Slovak politician Miroslav Lajcak gets honorary doctorate from Mostar University

NEWS 12.09.2019 17:33
Source: N1

As long as there is no new government in Bosnia and no dialogue between political leaders, there will be no progress on the country’s path to EU membership, the Slovak Foreign Affairs Minister and former top international official in Bosnia said on Monday as he received an Honorary doctorate from the University of Mostar.

Former President of the UN General Assembly Miroslav Lajcak served as the High Representative – the international official overseeing the civilian implementation of the 1995 Dayton Peace Agreement – in Bosnia between 2007 and 2009.

He was awarded an honorary doctorate for his efforts in bringing Bosnia closer to the EU.

Lajcak met with the leader of the Croat Democratic Union (HDZ BiH) and President of Croat National Assembly (HNS), an organisation made up of Bosnian Croat parties, Dragan Covic, in Mostar.

The Slovak politician said that the European Union must be more “active, visible and present” in this region, adding that it is no secret that the issue of enlargement is “currently not very popular.”

He said the Union is trying to solve other problems such as “the issues of Brexit and Turkey,” and only then can it tend to enlargement.

But he added that he thinks it is a mistake that those two processes are not being dealt with at the same time as “we don’t have the luxury to keep this region waiting another five years until we resolve our issues.”

Lajcak expressed hope that the European Commission will begin working more on enlargement.

“It is very important that the new Commission clearly shows that it will enter that process seriously as the outgoing Commission could have done a better job when it comes to enlargement, especially during the first half of its mandate.
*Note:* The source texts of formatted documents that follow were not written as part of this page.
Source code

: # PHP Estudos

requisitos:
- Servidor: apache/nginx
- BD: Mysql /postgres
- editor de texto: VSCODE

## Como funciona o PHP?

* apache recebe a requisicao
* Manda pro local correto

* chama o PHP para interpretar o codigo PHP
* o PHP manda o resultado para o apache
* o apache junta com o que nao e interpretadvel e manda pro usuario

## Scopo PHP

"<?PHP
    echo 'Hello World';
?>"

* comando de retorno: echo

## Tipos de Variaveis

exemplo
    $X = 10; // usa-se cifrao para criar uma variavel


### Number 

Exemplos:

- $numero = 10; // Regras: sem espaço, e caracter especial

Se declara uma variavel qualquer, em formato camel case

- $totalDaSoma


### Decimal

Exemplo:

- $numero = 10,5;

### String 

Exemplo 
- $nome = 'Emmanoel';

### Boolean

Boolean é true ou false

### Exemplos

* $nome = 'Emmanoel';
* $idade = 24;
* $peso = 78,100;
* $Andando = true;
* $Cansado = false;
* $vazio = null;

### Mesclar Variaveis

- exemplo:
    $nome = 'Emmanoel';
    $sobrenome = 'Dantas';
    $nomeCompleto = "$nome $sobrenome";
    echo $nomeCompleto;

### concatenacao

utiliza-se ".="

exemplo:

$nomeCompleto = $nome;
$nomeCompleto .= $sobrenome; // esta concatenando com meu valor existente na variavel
I don’t want us to lose time again,” he said.

Lajcak also spoke about the political crisis in Bosnia which resulted in the country not having a new government nearly a year after the election.

“While there is no government, there is no dialogue, while there is no dialogue, there is no progress and no European path,” he said.
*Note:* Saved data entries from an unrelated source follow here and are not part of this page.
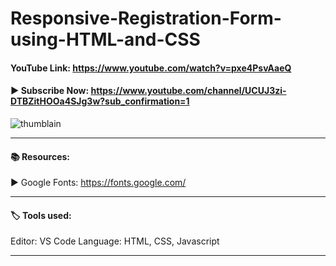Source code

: # Responsive-Registration-Form-using-HTML-and-CSS
#### YouTube Link: https://www.youtube.com/watch?v=pxe4PsvAaeQ

#### ▶️  Subscribe Now: https://www.youtube.com/channel/UCUJ3zi-DTBZitHOOa4SJg3w?sub_confirmation=1

![thumblain](https://user-images.githubusercontent.com/98970815/160286813-421b36da-9adc-44de-a231-3e2542f786b2.jpg)


------------------------------------------------------------------------

#### 📚 Resources: 

▶️ Google Fonts: https://fonts.google.com/

----------------------------------------------------------------------------
#### 🏷️ Tools used:

Editor: VS Code
Language: HTML, CSS, Javascript

----------------------------------------------------------------------------

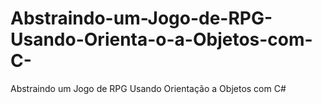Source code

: # Abstraindo-um-Jogo-de-RPG-Usando-Orienta-o-a-Objetos-com-C-

Abstraindo um Jogo de RPG Usando Orientação a Objetos com C#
He argued that the situation which emerged is “more an issue of symbolism than of essence,” arguing that the process of forming the government should not be seen as “a win by some or a loss by others.”
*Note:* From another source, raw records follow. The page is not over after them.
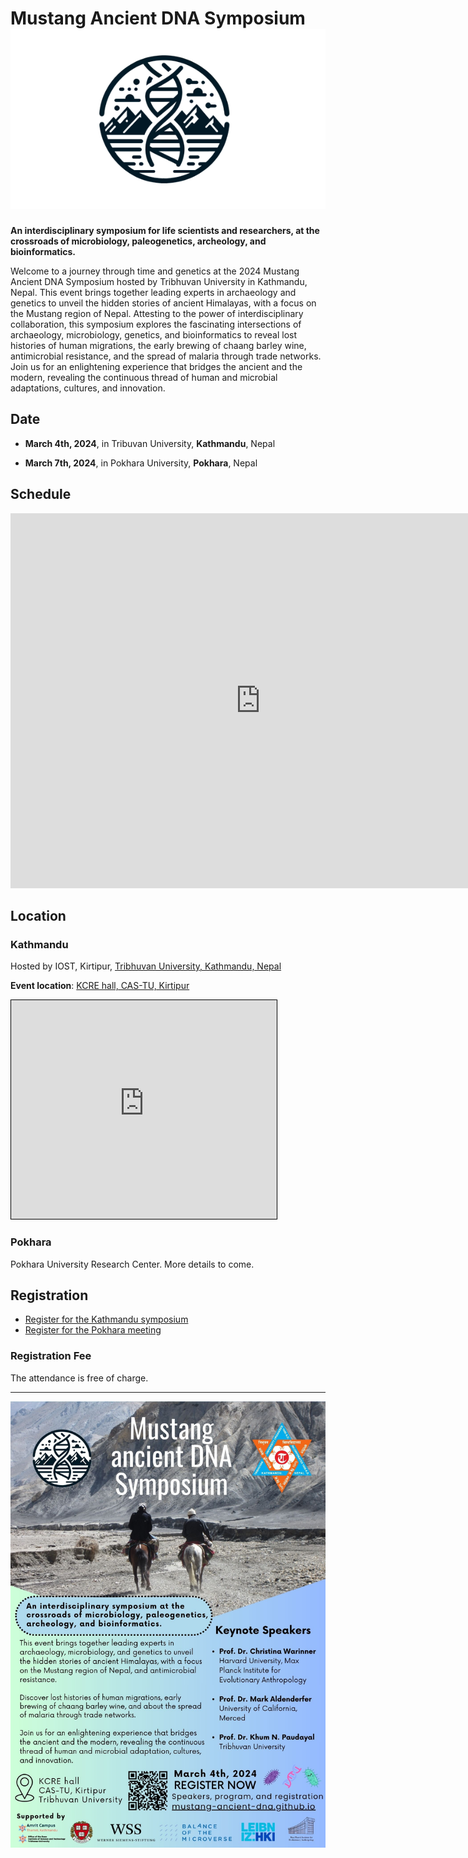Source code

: # Mustang Ancient DNA Symposium ![](_media/mustang_microbes_logo_small.png ':size=100')

**An interdisciplinary symposium for life scientists and researchers, at the crossroads of microbiology, paleogenetics, archeology, and bioinformatics.**

Welcome to a journey through time and genetics at the 2024 Mustang Ancient DNA Symposium hosted by Tribhuvan University in Kathmandu, Nepal. This event brings together leading experts in archaeology and genetics to unveil the hidden stories of ancient Himalayas, with a focus on the Mustang region of Nepal. Attesting to the power of interdisciplinary collaboration, this symposium explores the fascinating intersections of archaeology, microbiology, genetics, and bioinformatics to reveal lost histories of human migrations, the early brewing of chaang barley wine, antimicrobial resistance, and the spread of malaria through trade networks. Join us for an enlightening experience that bridges the ancient and the modern, revealing the continuous thread of human and microbial adaptations, cultures, and innovation.

## Date

- **March 4th, 2024**, in Tribuvan University, **Kathmandu**, Nepal

- **March 7th, 2024**, in Pokhara University, **Pokhara**, Nepal

## Schedule

<iframe src="https://calendar.google.com/calendar/embed?height=600&wkst=2&bgcolor=%23ffffff&ctz=Asia%2FKathmandu&showNav=0&mode=AGENDA&dates=20240304/20240304&showTitle=0&showCalendars=0&showPrint=0&src=ODlmZTgzM2FjNmU4YzE2MTZkNjI1YWRiNTUxOTdkOWJkMTAyNWZlNzQzNjc4NDdiOGIwMmFhNjYyNTA4ZjI2YkBncm91cC5jYWxlbmRhci5nb29nbGUuY29t&color=%23EF6C00" style="border-width:0" width="800" height="600" frameborder="0" scrolling="no"></iframe>

## Location

### Kathmandu

Hosted by IOST, Kirtipur, [Tribhuvan University, Kathmandu, Nepal](https://tu.edu.np/)  

**Event location**:  [KCRE hall, CAS-TU, Kirtipur](https://maps.app.goo.gl/usaxJZnKkvpEn2qT8)

<!-- <iframe width="425" height="350" src="https://www.openstreetmap.org/export/embed.html?bbox=85.27793884277345%2C27.674502068234272%2C85.29596328735353%2C27.68793630867814&amp;layer=mapnik" style="border: 1px solid black"></iframe> -->

<iframe width="425" height="350" src="https://www.openstreetmap.org/export/embed.html?bbox=85.28175294399261%2C27.68393423695017%2C85.28529345989229%2C27.68604098379294&amp;layer=mapnik&amp;marker=27.68498880302071%2C85.28352320194244" style="border: 1px solid black"></iframe>

### Pokhara

Pokhara University Research Center. More details to come.

## Registration

- [Register for the Kathmandu symposium](kathmandu "Kathmandu")
- [Register for the Pokhara meeting](pokhara "Pokhara")

### Registration Fee

The attendance is free of charge.

---


![](_media/flyer/mustang_symposium_flyer.jpg)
“Everyone gains from the government being formed,” he said, adding that he thinks Croat leader Covic can help with that.

Covic stressed the importance of forming the government as well, saying that representatives of Bosnian Croats are exclusively committed to the EU and NATO, as well as cooperation and stabilisation of relations in the process of reaching a compromise for all issues important for the country.